● **What you need to do**
Each record below should be returned exactly, with its pictures left out.

● **Material supplied**
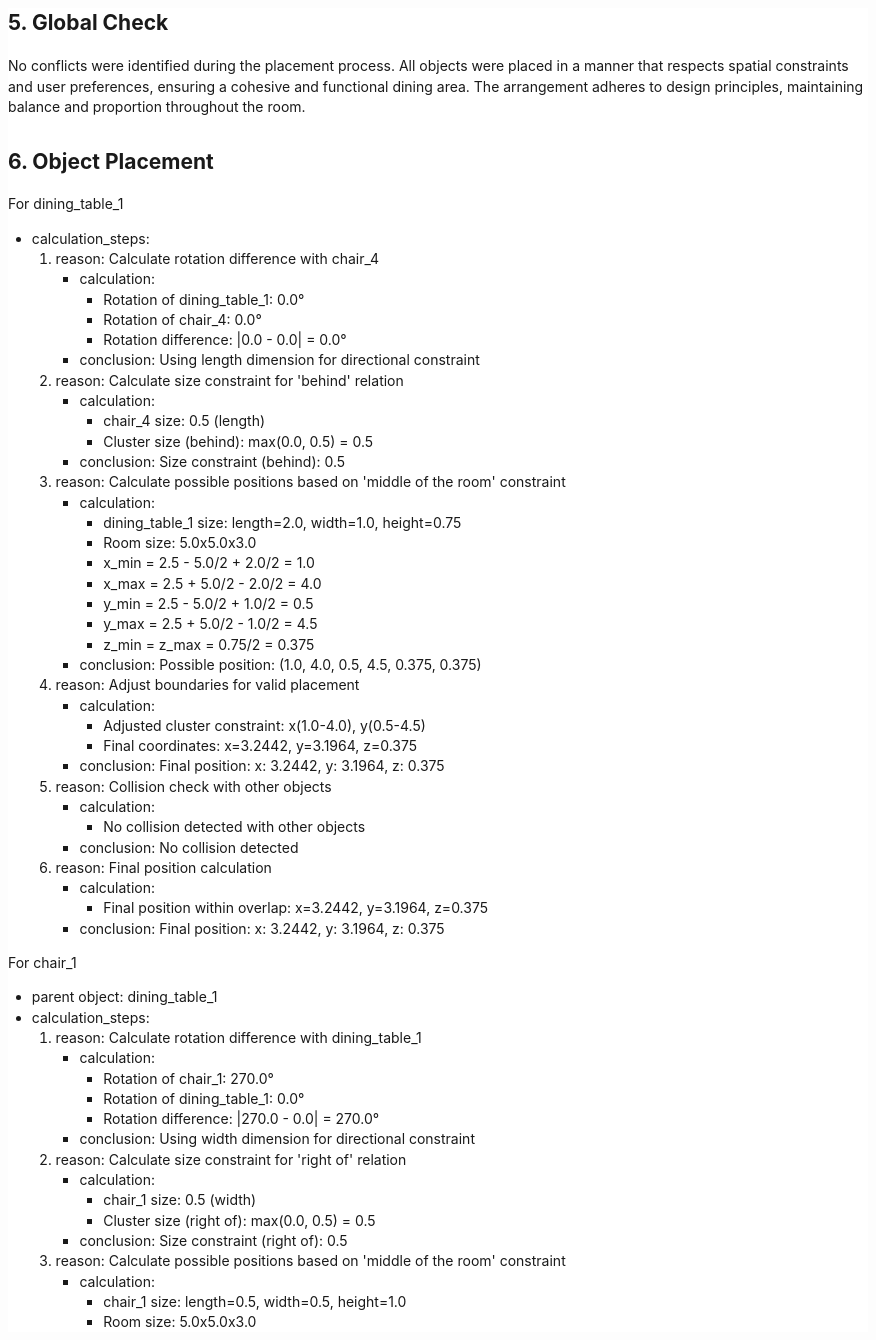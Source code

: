 ## 5. Global Check
No conflicts were identified during the placement process. All objects were placed in a manner that respects spatial constraints and user preferences, ensuring a cohesive and functional dining area. The arrangement adheres to design principles, maintaining balance and proportion throughout the room.

## 6. Object Placement
For dining_table_1
- calculation_steps:
    1. reason: Calculate rotation difference with chair_4
        - calculation:
            - Rotation of dining_table_1: 0.0°
            - Rotation of chair_4: 0.0°
            - Rotation difference: |0.0 - 0.0| = 0.0°
        - conclusion: Using length dimension for directional constraint
    2. reason: Calculate size constraint for 'behind' relation
        - calculation:
            - chair_4 size: 0.5 (length)
            - Cluster size (behind): max(0.0, 0.5) = 0.5
        - conclusion: Size constraint (behind): 0.5
    3. reason: Calculate possible positions based on 'middle of the room' constraint
        - calculation:
            - dining_table_1 size: length=2.0, width=1.0, height=0.75
            - Room size: 5.0x5.0x3.0
            - x_min = 2.5 - 5.0/2 + 2.0/2 = 1.0
            - x_max = 2.5 + 5.0/2 - 2.0/2 = 4.0
            - y_min = 2.5 - 5.0/2 + 1.0/2 = 0.5
            - y_max = 2.5 + 5.0/2 - 1.0/2 = 4.5
            - z_min = z_max = 0.75/2 = 0.375
        - conclusion: Possible position: (1.0, 4.0, 0.5, 4.5, 0.375, 0.375)
    4. reason: Adjust boundaries for valid placement
        - calculation:
            - Adjusted cluster constraint: x(1.0-4.0), y(0.5-4.5)
            - Final coordinates: x=3.2442, y=3.1964, z=0.375
        - conclusion: Final position: x: 3.2442, y: 3.1964, z: 0.375
    5. reason: Collision check with other objects
        - calculation:
            - No collision detected with other objects
        - conclusion: No collision detected
    6. reason: Final position calculation
        - calculation:
            - Final position within overlap: x=3.2442, y=3.1964, z=0.375
        - conclusion: Final position: x: 3.2442, y: 3.1964, z: 0.375

For chair_1
- parent object: dining_table_1
- calculation_steps:
    1. reason: Calculate rotation difference with dining_table_1
        - calculation:
            - Rotation of chair_1: 270.0°
            - Rotation of dining_table_1: 0.0°
            - Rotation difference: |270.0 - 0.0| = 270.0°
        - conclusion: Using width dimension for directional constraint
    2. reason: Calculate size constraint for 'right of' relation
        - calculation:
            - chair_1 size: 0.5 (width)
            - Cluster size (right of): max(0.0, 0.5) = 0.5
        - conclusion: Size constraint (right of): 0.5
    3. reason: Calculate possible positions based on 'middle of the room' constraint
        - calculation:
            - chair_1 size: length=0.5, width=0.5, height=1.0
            - Room size: 5.0x5.0x3.0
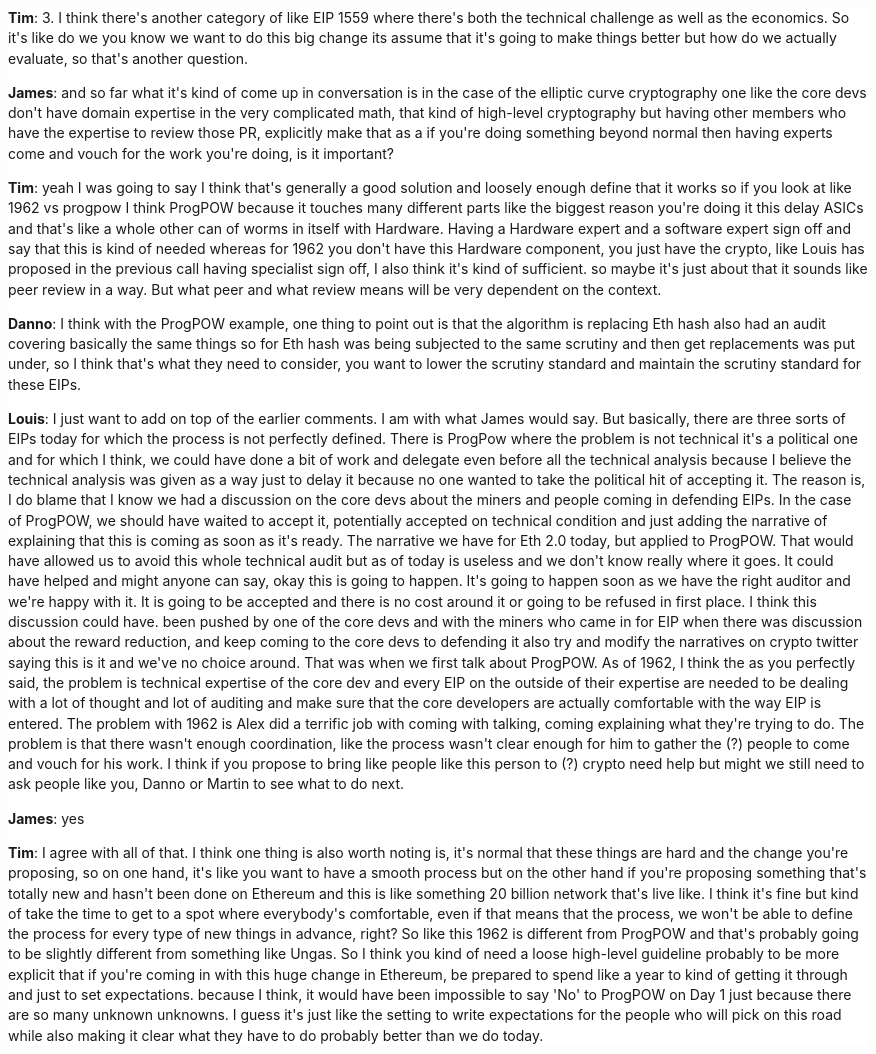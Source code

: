 **Tim**: 3.  I think there's another category of like EIP 1559 where there's both the technical challenge as well as the economics. So it's like do we you know we want to do this big change its assume that it's going to make things better but how do we actually evaluate, so that's another question.

**James**: and so far what it's kind of come up in conversation is in the case of the elliptic curve cryptography one like the core devs don't have domain expertise in the very complicated math, that kind of high-level cryptography but having other members who have the expertise to review those PR, explicitly make that as a if you're doing something beyond normal then having experts come and vouch for the work you're doing, is it important?

**Tim**: yeah I was going to say I think that's generally a good solution and loosely enough define that it works so if you look at like 1962 vs progpow I think ProgPOW because it touches many different parts like the biggest reason you're doing it this delay ASICs and that's like a whole other can of worms in itself with Hardware. Having a  Hardware expert and a software expert sign off and say that this is kind of needed whereas for 1962 you don't have this Hardware component, you just have the crypto, like Louis has proposed in the previous call having specialist sign off, I also think it's kind of sufficient. so maybe it's just about that it sounds like peer review in a way. But what peer and what review means will be very dependent on the context.

**Danno**: I think with the ProgPOW example, one thing to point out is that the algorithm is replacing Eth hash also had an audit covering basically the same things so for Eth hash was being subjected to the same scrutiny and then get replacements was put under, so I think that's what they need to consider, you want to lower the scrutiny standard and maintain the scrutiny standard for these EIPs.

**Louis**: I just want to add on top of the earlier comments. I am with what James would say. But basically, there are three sorts of EIPs today for which the process is not perfectly defined. There is ProgPow where the problem is not technical it's a political one and for which I think, we could have done a bit of work and delegate even before all the technical analysis because I believe the technical analysis was given as a way just to delay it because no one wanted to take the political hit of accepting it. The reason is, I do blame that I know we had a discussion on the core devs about the miners and people coming in defending EIPs. In the case of ProgPOW, we should have waited to accept it, potentially accepted on technical condition and just adding the  narrative of explaining that this is coming as soon as it's ready. The narrative we have for Eth 2.0 today, but applied to ProgPOW. That would have allowed us to avoid this whole technical audit but as of today is useless and we don't know really where it goes. It could have helped and might anyone can say, okay this is going to happen. It's going to happen soon as we have the right auditor and we're happy with it. It is going to be accepted and there is no cost around it or going to be refused in first place. I think this discussion could have. been pushed by one of the core devs and with the miners who came in for EIP when there was discussion about the reward reduction, and keep coming to the core devs to defending it also try and modify the narratives on crypto twitter saying this is it and we've no choice around. That was when we first talk about ProgPOW. 
As of 1962, I think the as you perfectly said, the problem is technical expertise of the core dev and every EIP on the outside of their expertise are needed to be dealing with a lot of thought and lot of auditing and make sure that the core developers are actually comfortable with the way EIP is entered. The problem with 1962 is Alex did a terrific job with coming with talking, coming explaining what they're trying to do. The problem is that there wasn't enough coordination, like the process wasn't clear enough for him to gather the (?) people to come and vouch for his work. I think if you propose to bring like people like this person to (?) crypto need help but might we still need to ask people like you, Danno or Martin to see what to do next.

**James**: yes

**Tim**: I agree with all of that. I think one thing is also worth noting is, it's normal that these things are hard and the change you're proposing, so on one hand, it's like you want to have a smooth process but on the other hand if you're proposing something that's totally new and hasn't been done on Ethereum and this is like something 20 billion network that's live like. I think it's fine but kind of take the time to get to a spot where everybody's comfortable, even if that means that the process, we won't be able to define the process for every type of new things in advance, right? So like this 1962 is different from ProgPOW and that's probably going to be slightly different from something like Ungas. So I think you kind of need a loose high-level guideline probably to be more explicit that if you're coming in with this huge change in Ethereum, be prepared to spend like a year to kind of getting it through and just to set expectations. because I think, it would have been impossible to say 'No' to ProgPOW on Day 1 just because there are so many unknown unknowns. I guess it's just like the setting to write expectations for the people who will pick on this road while also making it clear what they have to do probably better than we do today.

● **Exercise response**
Source code

: ## 5. Global Check
No conflicts were identified during the placement process. All objects were placed in a manner that respects spatial constraints and user preferences, ensuring a cohesive and functional dining area. The arrangement adheres to design principles, maintaining balance and proportion throughout the room.

## 6. Object Placement
For dining_table_1
- calculation_steps:
    1. reason: Calculate rotation difference with chair_4
        - calculation:
            - Rotation of dining_table_1: 0.0°
            - Rotation of chair_4: 0.0°
            - Rotation difference: |0.0 - 0.0| = 0.0°
        - conclusion: Using length dimension for directional constraint
    2. reason: Calculate size constraint for 'behind' relation
        - calculation:
            - chair_4 size: 0.5 (length)
            - Cluster size (behind): max(0.0, 0.5) = 0.5
        - conclusion: Size constraint (behind): 0.5
    3. reason: Calculate possible positions based on 'middle of the room' constraint
        - calculation:
            - dining_table_1 size: length=2.0, width=1.0, height=0.75
            - Room size: 5.0x5.0x3.0
            - x_min = 2.5 - 5.0/2 + 2.0/2 = 1.0
            - x_max = 2.5 + 5.0/2 - 2.0/2 = 4.0
            - y_min = 2.5 - 5.0/2 + 1.0/2 = 0.5
            - y_max = 2.5 + 5.0/2 - 1.0/2 = 4.5
            - z_min = z_max = 0.75/2 = 0.375
        - conclusion: Possible position: (1.0, 4.0, 0.5, 4.5, 0.375, 0.375)
    4. reason: Adjust boundaries for valid placement
        - calculation:
            - Adjusted cluster constraint: x(1.0-4.0), y(0.5-4.5)
            - Final coordinates: x=3.2442, y=3.1964, z=0.375
        - conclusion: Final position: x: 3.2442, y: 3.1964, z: 0.375
    5. reason: Collision check with other objects
        - calculation:
            - No collision detected with other objects
        - conclusion: No collision detected
    6. reason: Final position calculation
        - calculation:
            - Final position within overlap: x=3.2442, y=3.1964, z=0.375
        - conclusion: Final position: x: 3.2442, y: 3.1964, z: 0.375

For chair_1
- parent object: dining_table_1
- calculation_steps:
    1. reason: Calculate rotation difference with dining_table_1
        - calculation:
            - Rotation of chair_1: 270.0°
            - Rotation of dining_table_1: 0.0°
            - Rotation difference: |270.0 - 0.0| = 270.0°
        - conclusion: Using width dimension for directional constraint
    2. reason: Calculate size constraint for 'right of' relation
        - calculation:
            - chair_1 size: 0.5 (width)
            - Cluster size (right of): max(0.0, 0.5) = 0.5
        - conclusion: Size constraint (right of): 0.5
    3. reason: Calculate possible positions based on 'middle of the room' constraint
        - calculation:
            - chair_1 size: length=0.5, width=0.5, height=1.0
            - Room size: 5.0x5.0x3.0
Source code

: **Tim**: 3.  I think there's another category of like EIP 1559 where there's both the technical challenge as well as the economics. So it's like do we you know we want to do this big change its assume that it's going to make things better but how do we actually evaluate, so that's another question.

**James**: and so far what it's kind of come up in conversation is in the case of the elliptic curve cryptography one like the core devs don't have domain expertise in the very complicated math, that kind of high-level cryptography but having other members who have the expertise to review those PR, explicitly make that as a if you're doing something beyond normal then having experts come and vouch for the work you're doing, is it important?

**Tim**: yeah I was going to say I think that's generally a good solution and loosely enough define that it works so if you look at like 1962 vs progpow I think ProgPOW because it touches many different parts like the biggest reason you're doing it this delay ASICs and that's like a whole other can of worms in itself with Hardware. Having a  Hardware expert and a software expert sign off and say that this is kind of needed whereas for 1962 you don't have this Hardware component, you just have the crypto, like Louis has proposed in the previous call having specialist sign off, I also think it's kind of sufficient. so maybe it's just about that it sounds like peer review in a way. But what peer and what review means will be very dependent on the context.

**Danno**: I think with the ProgPOW example, one thing to point out is that the algorithm is replacing Eth hash also had an audit covering basically the same things so for Eth hash was being subjected to the same scrutiny and then get replacements was put under, so I think that's what they need to consider, you want to lower the scrutiny standard and maintain the scrutiny standard for these EIPs.

**Louis**: I just want to add on top of the earlier comments. I am with what James would say. But basically, there are three sorts of EIPs today for which the process is not perfectly defined. There is ProgPow where the problem is not technical it's a political one and for which I think, we could have done a bit of work and delegate even before all the technical analysis because I believe the technical analysis was given as a way just to delay it because no one wanted to take the political hit of accepting it. The reason is, I do blame that I know we had a discussion on the core devs about the miners and people coming in defending EIPs. In the case of ProgPOW, we should have waited to accept it, potentially accepted on technical condition and just adding the  narrative of explaining that this is coming as soon as it's ready. The narrative we have for Eth 2.0 today, but applied to ProgPOW. That would have allowed us to avoid this whole technical audit but as of today is useless and we don't know really where it goes. It could have helped and might anyone can say, okay this is going to happen. It's going to happen soon as we have the right auditor and we're happy with it. It is going to be accepted and there is no cost around it or going to be refused in first place. I think this discussion could have. been pushed by one of the core devs and with the miners who came in for EIP when there was discussion about the reward reduction, and keep coming to the core devs to defending it also try and modify the narratives on crypto twitter saying this is it and we've no choice around. That was when we first talk about ProgPOW. 
As of 1962, I think the as you perfectly said, the problem is technical expertise of the core dev and every EIP on the outside of their expertise are needed to be dealing with a lot of thought and lot of auditing and make sure that the core developers are actually comfortable with the way EIP is entered. The problem with 1962 is Alex did a terrific job with coming with talking, coming explaining what they're trying to do. The problem is that there wasn't enough coordination, like the process wasn't clear enough for him to gather the (?) people to come and vouch for his work. I think if you propose to bring like people like this person to (?) crypto need help but might we still need to ask people like you, Danno or Martin to see what to do next.

**James**: yes

**Tim**: I agree with all of that. I think one thing is also worth noting is, it's normal that these things are hard and the change you're proposing, so on one hand, it's like you want to have a smooth process but on the other hand if you're proposing something that's totally new and hasn't been done on Ethereum and this is like something 20 billion network that's live like. I think it's fine but kind of take the time to get to a spot where everybody's comfortable, even if that means that the process, we won't be able to define the process for every type of new things in advance, right? So like this 1962 is different from ProgPOW and that's probably going to be slightly different from something like Ungas. So I think you kind of need a loose high-level guideline probably to be more explicit that if you're coming in with this huge change in Ethereum, be prepared to spend like a year to kind of getting it through and just to set expectations. because I think, it would have been impossible to say 'No' to ProgPOW on Day 1 just because there are so many unknown unknowns. I guess it's just like the setting to write expectations for the people who will pick on this road while also making it clear what they have to do probably better than we do today.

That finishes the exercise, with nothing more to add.